Top of Entries supplied

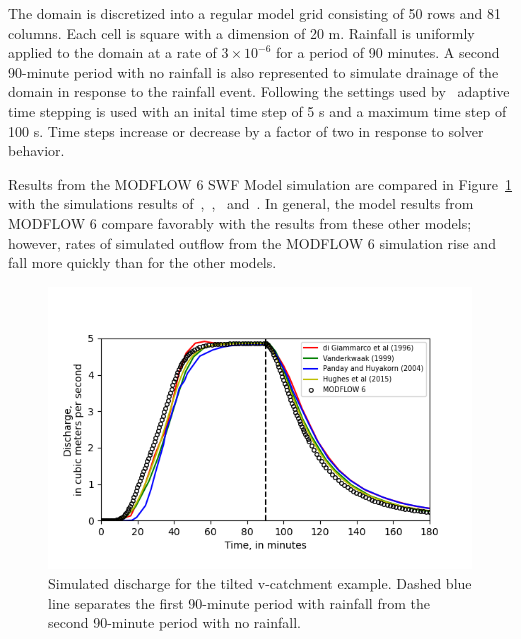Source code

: \documentclass[fleqn]{article}
\begin{document}
The domain is discretized into a regular model grid consisting of 50 rows and 81 columns.  Each cell is square with a dimension of 20 m.  Rainfall is uniformly applied to the domain at a rate of $3 \times 10^{-6}$ for a period of 90 minutes.  A second 90-minute period with no rainfall is also represented to simulate drainage of the domain in response to the rainfall event.  Following the settings used by~\cite{panday2004} adaptive time stepping is used with an inital time step of 5 s and a maximum time step of 100 s.  Time steps increase or decrease by a factor of two in response to solver behavior.

Results from the MODFLOW 6 SWF Model simulation are compared in Figure~\ref{fig:vcatch} with the simulations results of~\cite{digiammarco1996},~\cite{VanderKwaak1999},~\cite{panday2004} and~\cite{hughes2015}.  In general, the model results from MODFLOW 6 compare favorably with the results from these other models; however, rates of simulated outflow from the MODFLOW 6 simulation rise and fall more quickly than for the other models.

\begin{figure}
	\centering
	\includegraphics[scale=0.75]{figures/vcatch-results.png}
	\caption[Simulated discharge for the tilted v-catchment example.]{Simulated discharge for the tilted v-catchment example.  Dashed blue line separates the first 90-minute period with rainfall from the second 90-minute period with no rainfall.}
	\label{fig:vcatch}
\end{figure}

\end{document}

Bottom of Entries supplied

> [Task statement] Whenever "vcatch" occurs in a line of the entries, copy that line.

> [Written reply]
Results from the MODFLOW 6 SWF Model simulation are compared in Figure~\ref{fig:vcatch} with the simulations results of~\cite{digiammarco1996},~\cite{VanderKwaak1999},~\cite{panday2004} and~\cite{hughes2015}.  In general, the model results from MODFLOW 6 compare favorably with the results from these other models; however, rates of simulated outflow from the MODFLOW 6 simulation rise and fall more quickly than for the other models.
	\includegraphics[scale=0.75]{figures/vcatch-results.png}
	\label{fig:vcatch}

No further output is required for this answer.